Turkey Protests Over Plan to Build on Istanbul Park Reveal Deep Anger at Erdogan

Image ISTANBUL — Tens of thousands of protesters called for the resignation of Prime Minister Recep Tayyip Erdogan and fought police firing tear gas in central Istanbul for the second day Saturday. A defiant Erdogan declared he would not back down from a controversial construction project that set off the protests, but then called off the police. Denouncing protesters as “entirely ideological,” Erdogan vowed in a speech to go ahead with plans to build a replica of an Ottoman-era barracks on what is now parkland off of Taksim Square in the heart of Istanbul’s downtown. But he conceded there had been excessive use of tear gas and that citizens had the right to express their views.

Shortly after 4 p.m., police withdrew from Gezi Park and central Istanbul, a sign that the protesters had won the first round, and thousands soon headed to the park, where demonstrations against the construction plans had begun in late May.

Heavy-handed police raids Thursday and Friday against protesters encamped at the park had turned what had been a sit-in by environmentalists opposed to cutting down trees into a national protest against Erdogan, who’s been in office 10 years and hopes to extend his stay by being elected president next year.

Demonstrations ran the entire day Friday throughout central Istanbul and continued until 5 a.m. Saturday, as police chased young protesters and fired tear gas at them throughout the night. As many as 100 demonstrators were injured, about a half dozen seriously, most due to teargas inhalation or being hit by canisters, according to Turkish news media.

The protest quickly spread throughout this city, where the legendary Bosporus waterway divides Europe from Asia. On both the Asian side and in posh districts such as Nisantasi on the European side, residents of all ages protested into the night by banging pots, flashing lights on and off, shouting, clapping and chanting “government, resign.” The protest spread to Ankara, Turkey’s capital; Izmir, Turkey’s second biggest city, and to at least four other cities.
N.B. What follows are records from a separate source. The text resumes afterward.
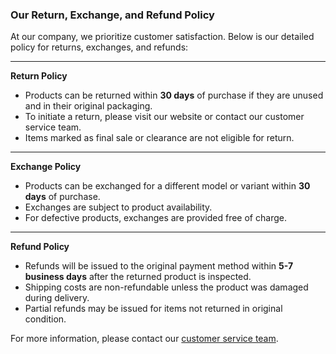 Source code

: ### Our Return, Exchange, and Refund Policy

At our company, we prioritize customer satisfaction. Below is our detailed policy for returns, exchanges, and refunds:

---

**Return Policy**

- Products can be returned within **30 days** of purchase if they are unused and in their original packaging.
- To initiate a return, please visit our website or contact our customer service team.
- Items marked as final sale or clearance are not eligible for return.

---

**Exchange Policy**

- Products can be exchanged for a different model or variant within **30 days** of purchase.
- Exchanges are subject to product availability.
- For defective products, exchanges are provided free of charge.

---

**Refund Policy**

- Refunds will be issued to the original payment method within **5-7 business days** after the returned product is inspected.
- Shipping costs are non-refundable unless the product was damaged during delivery.
- Partial refunds may be issued for items not returned in original condition.

For more information, please contact our [customer service team](#).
Saturday looked to be a repeat performance. Thousands of demonstrators gathered at Kadikoy, an Istanbul district on the Asian side, at 4:30 a.m. and marched across the Bosporus bridge, but police dispersed them with tear gas and water cannon before they could reach Taksim Square. Thousands more came by ferry over the Bosporus.

At about 2 p.m., the main protest began. Thousands of young people, many outfitted with half face masks, marched down the Istiklal, the main pedestrian street, chanting “The government should resign,” and “Shoulder to shoulder against fascism.” With each tear gas volley, the crowd backed off and scampered down side streets, where volunteers stood by with salve to ease the burning sensation. Then the protesters returned to the Istiklal and advanced once again. Those few businesses that were open, like the Starbucks, offered free food and drink to protesters.

On the roll-down shutters of the closed businesses, even at the Russian consulate, which lies off Istiklal, fresh graffiti called Erdogan the Turkish equivalent of an “s.o.b.” and demanded a new government.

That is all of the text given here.